The three risk areas – contract and vendor management, asset management and maintenance, and emergency management and safety – will be examined beginning in 2025 and beyond as part of further audits, in an attempt to manage them as the airport construction moves forward.
With the airport currently serving 22 million passengers per year, or twice its designed capacity, the report found the new construction activity has added billions of dollars in new contracts with builders and other vendors. Improper management of those contracts is likely to lead to “cost overruns, timeline delays, poorly planned or constructed projects, lawsuits, and reduced customer satisfaction,” the report said.
The asset management risk is related mostly to equipment and infrastructure needed to operate the airport successfully. In part, the report noted, “We did not see a clear strategy for the Aviation Department to maintain their assets. There also appeared to be limited review and oversight of these assets. Aviation staff reported their work order system is outdated with some issues being documented on paper.”
The safety and emergency response risks are related in some ways to a pair of recent worker fatalities, as well as “near miss” incidents that caused the airport to undergo federal scrutiny.
The report said proposed audits would evaluate whether the Aviation Department’s emergency planning and preparedness efforts are in line with safety requirements.
Another finding was that Austin’s airport was the only facility among those studied in nine other peer cities that lacked a team of internal auditors to provide the oversight of risk areas.
The report and the future of the airport was discussed at a special meeting of City Council’s Audit and Finance Committee held last month.
Ghizlane Badawi, CEO of the Department of Aviation, addressed questions from Council regarding the three risk areas. For the issue of asset management, she said the airport has recently started replacing major pieces such as gates and jet bridges that have been routinely used beyond the schedule prescribed in a 2019 master plan for asset management.

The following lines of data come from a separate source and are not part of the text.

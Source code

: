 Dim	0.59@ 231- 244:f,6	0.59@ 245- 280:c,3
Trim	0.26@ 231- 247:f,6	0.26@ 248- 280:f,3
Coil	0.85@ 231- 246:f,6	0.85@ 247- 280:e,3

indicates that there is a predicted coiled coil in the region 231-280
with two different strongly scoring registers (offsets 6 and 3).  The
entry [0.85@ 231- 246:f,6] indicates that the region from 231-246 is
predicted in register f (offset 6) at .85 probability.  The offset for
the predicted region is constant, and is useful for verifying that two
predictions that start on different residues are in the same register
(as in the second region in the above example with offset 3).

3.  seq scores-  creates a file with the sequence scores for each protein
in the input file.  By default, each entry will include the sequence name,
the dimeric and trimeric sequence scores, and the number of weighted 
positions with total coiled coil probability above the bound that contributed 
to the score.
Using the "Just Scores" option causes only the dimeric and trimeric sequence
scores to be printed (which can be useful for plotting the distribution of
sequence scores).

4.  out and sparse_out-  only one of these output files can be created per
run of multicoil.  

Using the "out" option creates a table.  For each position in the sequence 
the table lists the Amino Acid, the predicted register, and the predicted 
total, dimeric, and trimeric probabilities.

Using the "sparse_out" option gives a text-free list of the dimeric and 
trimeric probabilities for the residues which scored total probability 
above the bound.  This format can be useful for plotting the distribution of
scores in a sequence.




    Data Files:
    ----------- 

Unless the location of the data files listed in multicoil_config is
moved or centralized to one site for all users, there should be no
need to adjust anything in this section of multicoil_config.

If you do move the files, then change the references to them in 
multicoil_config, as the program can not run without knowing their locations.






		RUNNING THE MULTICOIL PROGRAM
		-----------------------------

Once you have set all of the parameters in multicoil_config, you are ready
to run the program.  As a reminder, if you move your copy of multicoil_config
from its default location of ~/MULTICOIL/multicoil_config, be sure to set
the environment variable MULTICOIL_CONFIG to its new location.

On the emergency management side, she said two planned manager-level hires have taken longer than expected to fill but those duties are being covered by existing staff while the city’s human resources department helps to fill the positions.
Related to contract management, Badawi said the airport currently has 55 aviation contracts, another 70 related to aviation, and over 200 contracts for routine operations that the city is a party to and helps in managing. A request for proposal that was slated for release last month is intended to hire a contractor to evaluate the airport’s audit and control process, which Badawi said will soon include an internal audit team.
While the airport has recently brought its job vacancy rate down to 17 percent after at times having more than 30 percent of its positions unfilled, Council Member Alison Alter said setting compensation at the median, or 50 percent of the range of peer airports for similar positions, may no longer be adequate.
“We’ve had this conversation multiple times with respect to our enterprise units, but really generally I’m not sure that Council is in agreement that we should be having our benchmark be to 50 percent of market when we are, in Austin especially, when we’ve had trouble hiring,” she said. “I don’t know if that is a policy that needs to come back through Audit and Finance. We’ve raised it multiple times and we’ve been told it was being looked at but … we continue to see the vacancies at our enterprise fund organizations in particular.”